福島県は、満州移民送出数が全国3位(約12,700名)であり、この数字は、同県が日本の満州移民事業に大いに関わったことを意味している。しかし、同県の満州移民について体系的にまとめた研究は、私見の限り見られない。本稿の課題は、福島県における満州移民事業の展開について、史料を元に事実検討を行い、その全体像を明らかにすることである。

第一章では、満州移民の概略を時系列に沿って検討し、その中で移民政策や法律、移民関係機関の役割についても触れた。また、開拓団の送出方法や種類を10個に分類し、それぞれに考察を加えた。

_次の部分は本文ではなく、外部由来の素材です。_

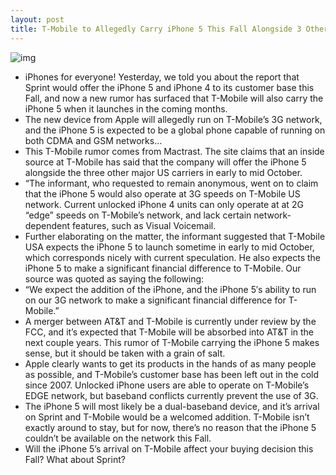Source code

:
```yaml
---
layout: post
title: T-Mobile to Allegedly Carry iPhone 5 This Fall Alongside 3 Other Major US Carriers
---
```

![img](http://media.idownloadblog.com/wp-content/uploads/2011/06/iphone-4-t-mobile-us.jpg)
* iPhones for everyone! Yesterday, we told you about the report that Sprint would offer the iPhone 5 and iPhone 4 to its customer base this Fall, and now a new rumor has surfaced that T-Mobile will also carry the iPhone 5 when it launches in the coming months.
* The new device from Apple will allegedly run on T-Mobile’s 3G network, and the iPhone 5 is expected to be a global phone capable of running on both CDMA and GSM networks…
* This T-Mobile rumor comes from Mactrast. The site claims that an inside source at T-Mobile has said that the company will offer the iPhone 5 alongside the three other major US carriers in early to mid October.
* “The informant, who requested to remain anonymous, went on to claim that the iPhone 5 would also operate at 3G speeds on T-Mobile US network. Current unlocked iPhone 4 units can only operate at at 2G “edge” speeds on T-Mobile’s network, and lack certain network-dependent features, such as Visual Voicemail.
* Further elaborating on the matter, the informant suggested that T-Mobile USA expects the iPhone 5 to launch sometime in early to mid October, which corresponds nicely with current speculation. He also expects the iPhone 5 to make a significant financial difference to T-Mobile. Our source was quoted as saying the following:
* “We expect the addition of the iPhone, and the iPhone 5′s ability to run on our 3G network to make a significant financial difference for T-Mobile.”
* A merger between AT&T and T-Mobile is currently under review by the FCC, and it’s expected that T-Mobile will be absorbed into AT&T in the next couple years. This rumor of T-Mobile carrying the iPhone 5 makes sense, but it should be taken with a grain of salt.
* Apple clearly wants to get its products in the hands of as many people as possible, and T-Mobile’s customer base has been left out in the cold since 2007. Unlocked iPhone users are able to operate on T-Mobile’s EDGE network, but baseband conflicts currently prevent the use of 3G.
* The iPhone 5 will most likely be a dual-baseband device, and it’s arrival on Sprint and T-Mobile would be a welcomed addition. T-Mobile isn’t exactly around to stay, but for now, there’s no reason that the iPhone 5 couldn’t be available on the network this Fall.
* Will the iPhone 5’s arrival on T-Mobile affect your buying decision this Fall? What about Sprint?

第二章では、福島県の市町村刊行の地方史や、そこに所収されている史料、また当時の 新聞記事や回想録から、満州移民に関するものをピックアップし、同県における移民事業の展開を明確にしていった。福島県では、養蚕業の衰退と冷害・凶作の発生→慢性的な農村恐慌、小作農の増加→耕地不足問題と小作争議頻発、経済更生計画の一環として満州移民が推進された。日本政府→福島県→地方事務所→市町村→地域有力者→市町村民という順で移民計画が伝播、また移民希望者は誓約書を提出し、「福島県満州開拓訓練所」にて1ヶ月間訓練、その後新潟港を経由して満州へ渡った。県は「送出番付」等を作成、各市町村に対しさらなる移民送出を煽っていた。1932〜36年は試験移民期、1937〜40年が最盛期、1939年からは分郷移民が主軸となる。1942年以降は主な移民対象が青少年に移行、食糧増産のために報国農場を建設した。終戦後は特徴的な引揚げをした例(現地越冬、炭坑越冬等)もあるが、多くの開拓団は都市部へ移動、劣悪な衛生状況により死亡者が多発した。

第三章では、福島県が送出した最大の集団開拓団である、第七次北学田開拓団における事実検討と考察を行った。同団の入植初期の営農は劣悪であり、労賃高騰問題から大赤字であったが、1940年の北海道農法導入により営農状況は劇的に改善した。これが、満州の全開拓団に北海道農法を広める足がかりとなった。引揚げ時には周辺の開拓団員と共に、真冬の中チチハルへ移動したが、食糧不足や疫病等により団員の半数以上が死亡した。

第四章では、福島県送出の分郷開拓団である、第九次太平開拓団・呉山開拓団における事実検討と考察を行った。送出元の伊達郡は、福島県内で最も小作争議が頻発しており、町村長会は小作農に分郷移民という道を示し、小作争議から目を逸らさせようとした。両団の送出元は、県内でも毎年トップクラスの送出数を維持し、団の営農も順調、呉山開拓団内には報国農場が建設された。終戦後の両団は、周辺の開拓団と共に現地で越冬した。栄養失調や発疹チフス等で多くの死亡者を出したほか、残留孤児や残留夫人を生み出した。

今回、満州移民の全体像に関する先行研究と、福島県内の地方史や史料、回想録等を同時に用いることで、同県送出の満州移民について多角的に分析し、その実態をある程度再構築することができた。福島県送出の満州移民は、現在まで県内においてもあまり取り上げられず、体系化もされていないが、日本の移民政策に大いに影響を与えたことが分かった。日本の満州移民事業を再考する上で、福島県送出の満州移民は、重要な研究対象となるのではないだろうか。